**Work item**
Check every line of the entries for the string "subequations" and return the ones that contain it.
Segment Open
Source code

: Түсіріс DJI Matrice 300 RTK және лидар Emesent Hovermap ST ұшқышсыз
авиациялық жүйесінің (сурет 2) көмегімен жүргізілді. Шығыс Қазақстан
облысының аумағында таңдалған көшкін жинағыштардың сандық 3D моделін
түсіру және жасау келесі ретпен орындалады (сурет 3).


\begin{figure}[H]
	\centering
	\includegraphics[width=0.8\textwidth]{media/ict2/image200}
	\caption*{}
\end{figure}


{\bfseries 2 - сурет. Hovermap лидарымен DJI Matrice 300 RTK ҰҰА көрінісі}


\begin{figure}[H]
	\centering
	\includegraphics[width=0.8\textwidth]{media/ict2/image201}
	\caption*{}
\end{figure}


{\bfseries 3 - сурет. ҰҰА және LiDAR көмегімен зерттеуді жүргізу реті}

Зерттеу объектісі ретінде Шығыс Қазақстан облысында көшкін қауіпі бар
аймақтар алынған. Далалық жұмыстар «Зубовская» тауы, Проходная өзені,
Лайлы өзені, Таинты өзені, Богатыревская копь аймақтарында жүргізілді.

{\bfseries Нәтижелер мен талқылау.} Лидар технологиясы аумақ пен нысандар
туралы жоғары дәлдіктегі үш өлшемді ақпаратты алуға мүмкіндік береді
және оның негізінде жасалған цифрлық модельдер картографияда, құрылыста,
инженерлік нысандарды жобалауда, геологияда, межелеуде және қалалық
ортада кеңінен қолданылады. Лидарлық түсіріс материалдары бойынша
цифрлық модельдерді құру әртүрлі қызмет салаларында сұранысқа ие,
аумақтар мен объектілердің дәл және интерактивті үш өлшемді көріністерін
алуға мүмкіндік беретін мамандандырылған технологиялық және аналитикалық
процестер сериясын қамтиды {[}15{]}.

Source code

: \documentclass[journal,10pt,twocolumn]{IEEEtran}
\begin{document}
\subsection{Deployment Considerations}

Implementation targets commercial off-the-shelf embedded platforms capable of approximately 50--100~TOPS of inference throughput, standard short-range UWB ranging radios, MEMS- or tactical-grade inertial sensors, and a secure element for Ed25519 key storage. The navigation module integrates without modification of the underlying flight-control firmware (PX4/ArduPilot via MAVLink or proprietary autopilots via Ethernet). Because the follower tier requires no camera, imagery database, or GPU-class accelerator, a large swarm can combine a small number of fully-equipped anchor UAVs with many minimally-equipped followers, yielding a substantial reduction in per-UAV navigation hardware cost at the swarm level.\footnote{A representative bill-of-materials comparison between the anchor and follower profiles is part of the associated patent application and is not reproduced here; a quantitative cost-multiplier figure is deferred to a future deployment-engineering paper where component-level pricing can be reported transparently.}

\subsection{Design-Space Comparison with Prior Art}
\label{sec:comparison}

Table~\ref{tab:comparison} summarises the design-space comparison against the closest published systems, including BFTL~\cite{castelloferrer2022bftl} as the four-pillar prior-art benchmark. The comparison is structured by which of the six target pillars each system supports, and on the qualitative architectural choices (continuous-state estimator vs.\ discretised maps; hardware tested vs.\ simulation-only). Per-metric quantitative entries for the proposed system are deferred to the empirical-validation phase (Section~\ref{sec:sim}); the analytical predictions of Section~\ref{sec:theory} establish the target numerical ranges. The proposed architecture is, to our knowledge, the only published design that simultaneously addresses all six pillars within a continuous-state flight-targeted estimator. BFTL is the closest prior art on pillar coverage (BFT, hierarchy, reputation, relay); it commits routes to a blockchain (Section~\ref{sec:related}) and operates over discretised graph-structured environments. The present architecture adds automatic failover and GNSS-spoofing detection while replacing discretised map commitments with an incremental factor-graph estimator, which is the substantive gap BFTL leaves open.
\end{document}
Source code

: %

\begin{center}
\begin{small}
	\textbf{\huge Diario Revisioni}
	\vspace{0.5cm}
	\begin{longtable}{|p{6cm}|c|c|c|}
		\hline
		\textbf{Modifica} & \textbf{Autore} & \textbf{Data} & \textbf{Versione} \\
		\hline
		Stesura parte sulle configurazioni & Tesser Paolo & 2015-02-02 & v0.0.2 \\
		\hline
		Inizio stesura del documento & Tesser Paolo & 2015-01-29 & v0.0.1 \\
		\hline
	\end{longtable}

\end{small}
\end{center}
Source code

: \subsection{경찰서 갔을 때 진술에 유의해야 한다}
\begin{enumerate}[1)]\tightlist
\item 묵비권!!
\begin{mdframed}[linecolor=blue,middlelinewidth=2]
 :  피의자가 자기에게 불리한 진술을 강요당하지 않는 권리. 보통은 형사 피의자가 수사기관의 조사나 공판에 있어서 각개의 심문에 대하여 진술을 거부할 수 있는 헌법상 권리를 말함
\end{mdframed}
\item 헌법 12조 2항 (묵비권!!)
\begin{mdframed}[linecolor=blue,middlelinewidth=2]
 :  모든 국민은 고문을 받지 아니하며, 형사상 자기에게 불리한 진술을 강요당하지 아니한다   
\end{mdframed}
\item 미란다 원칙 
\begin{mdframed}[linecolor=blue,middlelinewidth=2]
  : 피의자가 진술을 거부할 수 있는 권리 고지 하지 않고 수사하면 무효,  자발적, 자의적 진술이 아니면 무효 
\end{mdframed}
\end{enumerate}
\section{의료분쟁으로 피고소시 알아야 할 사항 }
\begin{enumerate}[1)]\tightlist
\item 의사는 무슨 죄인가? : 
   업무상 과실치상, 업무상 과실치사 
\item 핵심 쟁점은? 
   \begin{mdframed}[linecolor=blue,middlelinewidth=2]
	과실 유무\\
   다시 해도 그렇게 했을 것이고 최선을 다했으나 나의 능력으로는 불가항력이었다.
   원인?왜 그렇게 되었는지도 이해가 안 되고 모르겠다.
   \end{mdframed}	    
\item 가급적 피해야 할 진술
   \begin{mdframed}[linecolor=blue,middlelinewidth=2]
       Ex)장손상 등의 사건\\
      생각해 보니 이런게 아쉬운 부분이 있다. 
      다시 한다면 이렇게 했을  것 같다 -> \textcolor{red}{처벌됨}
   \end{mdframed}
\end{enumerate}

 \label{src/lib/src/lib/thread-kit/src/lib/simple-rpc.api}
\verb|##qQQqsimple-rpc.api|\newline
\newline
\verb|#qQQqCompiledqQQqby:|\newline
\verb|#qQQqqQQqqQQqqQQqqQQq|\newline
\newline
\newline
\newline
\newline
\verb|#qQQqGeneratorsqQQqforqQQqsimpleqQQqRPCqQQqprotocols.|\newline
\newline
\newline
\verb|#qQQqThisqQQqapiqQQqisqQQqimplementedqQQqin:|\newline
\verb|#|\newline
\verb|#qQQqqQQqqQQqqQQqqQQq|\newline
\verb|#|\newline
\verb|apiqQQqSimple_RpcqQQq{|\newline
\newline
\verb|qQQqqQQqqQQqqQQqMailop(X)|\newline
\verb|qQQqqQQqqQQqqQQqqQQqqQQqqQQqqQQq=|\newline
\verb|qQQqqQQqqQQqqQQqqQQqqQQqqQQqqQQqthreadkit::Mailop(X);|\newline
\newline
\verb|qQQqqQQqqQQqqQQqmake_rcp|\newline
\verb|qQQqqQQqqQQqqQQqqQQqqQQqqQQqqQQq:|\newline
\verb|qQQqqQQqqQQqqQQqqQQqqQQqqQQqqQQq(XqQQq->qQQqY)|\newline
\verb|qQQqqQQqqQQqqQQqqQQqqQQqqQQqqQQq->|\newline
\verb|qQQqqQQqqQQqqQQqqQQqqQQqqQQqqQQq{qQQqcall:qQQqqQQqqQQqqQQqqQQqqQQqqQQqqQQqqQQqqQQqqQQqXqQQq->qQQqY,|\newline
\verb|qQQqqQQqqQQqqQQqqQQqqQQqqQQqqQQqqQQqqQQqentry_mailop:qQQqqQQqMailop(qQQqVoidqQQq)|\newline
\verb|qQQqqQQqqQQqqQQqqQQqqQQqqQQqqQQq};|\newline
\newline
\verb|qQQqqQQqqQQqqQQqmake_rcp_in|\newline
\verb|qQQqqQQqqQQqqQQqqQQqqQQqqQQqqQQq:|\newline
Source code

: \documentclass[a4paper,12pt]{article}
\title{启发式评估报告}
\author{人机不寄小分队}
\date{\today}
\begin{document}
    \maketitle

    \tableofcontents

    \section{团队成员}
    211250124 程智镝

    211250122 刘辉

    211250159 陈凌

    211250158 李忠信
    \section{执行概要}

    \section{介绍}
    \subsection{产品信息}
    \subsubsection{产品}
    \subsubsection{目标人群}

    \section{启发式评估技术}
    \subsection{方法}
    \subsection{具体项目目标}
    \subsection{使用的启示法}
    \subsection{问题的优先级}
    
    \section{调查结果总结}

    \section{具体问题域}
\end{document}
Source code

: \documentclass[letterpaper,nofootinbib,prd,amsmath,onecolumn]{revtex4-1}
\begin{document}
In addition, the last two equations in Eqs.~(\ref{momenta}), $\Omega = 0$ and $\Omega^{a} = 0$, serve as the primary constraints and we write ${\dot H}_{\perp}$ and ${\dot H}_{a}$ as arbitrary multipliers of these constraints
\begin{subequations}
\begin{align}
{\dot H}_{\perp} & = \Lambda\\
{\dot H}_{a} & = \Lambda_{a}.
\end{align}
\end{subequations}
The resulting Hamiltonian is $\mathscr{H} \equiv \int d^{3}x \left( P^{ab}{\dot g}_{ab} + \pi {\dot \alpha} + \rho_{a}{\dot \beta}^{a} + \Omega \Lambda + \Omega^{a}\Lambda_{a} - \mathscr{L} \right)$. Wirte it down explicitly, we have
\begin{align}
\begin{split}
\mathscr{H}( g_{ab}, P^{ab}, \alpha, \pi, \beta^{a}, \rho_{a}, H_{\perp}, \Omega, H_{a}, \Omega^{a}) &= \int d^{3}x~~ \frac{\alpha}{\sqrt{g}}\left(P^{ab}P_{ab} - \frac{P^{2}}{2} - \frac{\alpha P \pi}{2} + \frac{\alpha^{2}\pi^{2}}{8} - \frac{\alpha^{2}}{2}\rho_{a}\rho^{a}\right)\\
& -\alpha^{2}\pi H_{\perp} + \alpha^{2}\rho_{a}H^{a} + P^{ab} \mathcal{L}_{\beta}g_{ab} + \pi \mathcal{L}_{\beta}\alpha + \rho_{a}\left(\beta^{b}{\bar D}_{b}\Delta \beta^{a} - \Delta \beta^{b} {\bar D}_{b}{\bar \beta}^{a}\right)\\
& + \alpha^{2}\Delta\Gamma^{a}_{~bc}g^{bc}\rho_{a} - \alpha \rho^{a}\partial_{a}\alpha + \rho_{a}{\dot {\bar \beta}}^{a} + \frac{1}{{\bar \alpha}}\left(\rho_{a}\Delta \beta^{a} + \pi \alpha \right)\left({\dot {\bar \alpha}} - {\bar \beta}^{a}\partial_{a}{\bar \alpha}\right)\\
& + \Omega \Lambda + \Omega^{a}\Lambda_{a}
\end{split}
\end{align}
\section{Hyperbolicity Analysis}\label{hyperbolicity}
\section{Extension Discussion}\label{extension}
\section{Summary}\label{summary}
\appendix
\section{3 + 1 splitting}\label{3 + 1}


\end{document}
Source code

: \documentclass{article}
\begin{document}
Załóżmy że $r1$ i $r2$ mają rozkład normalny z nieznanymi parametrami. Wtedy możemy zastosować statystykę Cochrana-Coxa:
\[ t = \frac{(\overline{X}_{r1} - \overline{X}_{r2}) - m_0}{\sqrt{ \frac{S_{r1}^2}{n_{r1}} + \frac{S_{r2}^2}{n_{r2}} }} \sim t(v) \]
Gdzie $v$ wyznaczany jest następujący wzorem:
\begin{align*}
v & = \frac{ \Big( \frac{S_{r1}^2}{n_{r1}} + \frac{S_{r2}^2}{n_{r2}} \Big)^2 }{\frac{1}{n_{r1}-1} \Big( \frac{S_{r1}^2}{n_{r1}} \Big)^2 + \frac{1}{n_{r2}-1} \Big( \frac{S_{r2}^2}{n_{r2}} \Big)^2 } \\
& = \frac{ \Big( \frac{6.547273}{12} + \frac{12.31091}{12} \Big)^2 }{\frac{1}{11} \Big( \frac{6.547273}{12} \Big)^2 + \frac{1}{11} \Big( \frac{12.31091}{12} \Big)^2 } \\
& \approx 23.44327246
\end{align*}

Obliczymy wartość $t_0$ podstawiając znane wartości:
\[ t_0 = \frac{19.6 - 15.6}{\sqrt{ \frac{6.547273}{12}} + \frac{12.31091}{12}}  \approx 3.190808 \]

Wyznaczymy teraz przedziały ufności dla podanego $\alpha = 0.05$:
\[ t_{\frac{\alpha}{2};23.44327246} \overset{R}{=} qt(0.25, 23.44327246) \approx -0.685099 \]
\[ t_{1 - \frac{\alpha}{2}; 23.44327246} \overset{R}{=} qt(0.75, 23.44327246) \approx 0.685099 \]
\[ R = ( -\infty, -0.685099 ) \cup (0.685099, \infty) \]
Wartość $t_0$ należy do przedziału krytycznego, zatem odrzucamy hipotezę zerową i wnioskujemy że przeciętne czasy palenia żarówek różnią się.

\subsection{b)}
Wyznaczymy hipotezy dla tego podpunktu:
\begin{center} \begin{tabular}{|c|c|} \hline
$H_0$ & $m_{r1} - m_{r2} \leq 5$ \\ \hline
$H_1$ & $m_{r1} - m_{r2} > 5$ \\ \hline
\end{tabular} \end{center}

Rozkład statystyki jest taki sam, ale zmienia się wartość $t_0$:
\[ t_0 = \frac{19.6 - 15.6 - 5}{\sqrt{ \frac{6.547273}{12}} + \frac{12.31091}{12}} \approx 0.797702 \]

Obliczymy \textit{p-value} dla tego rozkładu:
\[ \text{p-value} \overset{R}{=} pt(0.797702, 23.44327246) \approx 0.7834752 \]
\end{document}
Segment Closed
**Answer area**
\begin{subequations}
\end{subequations}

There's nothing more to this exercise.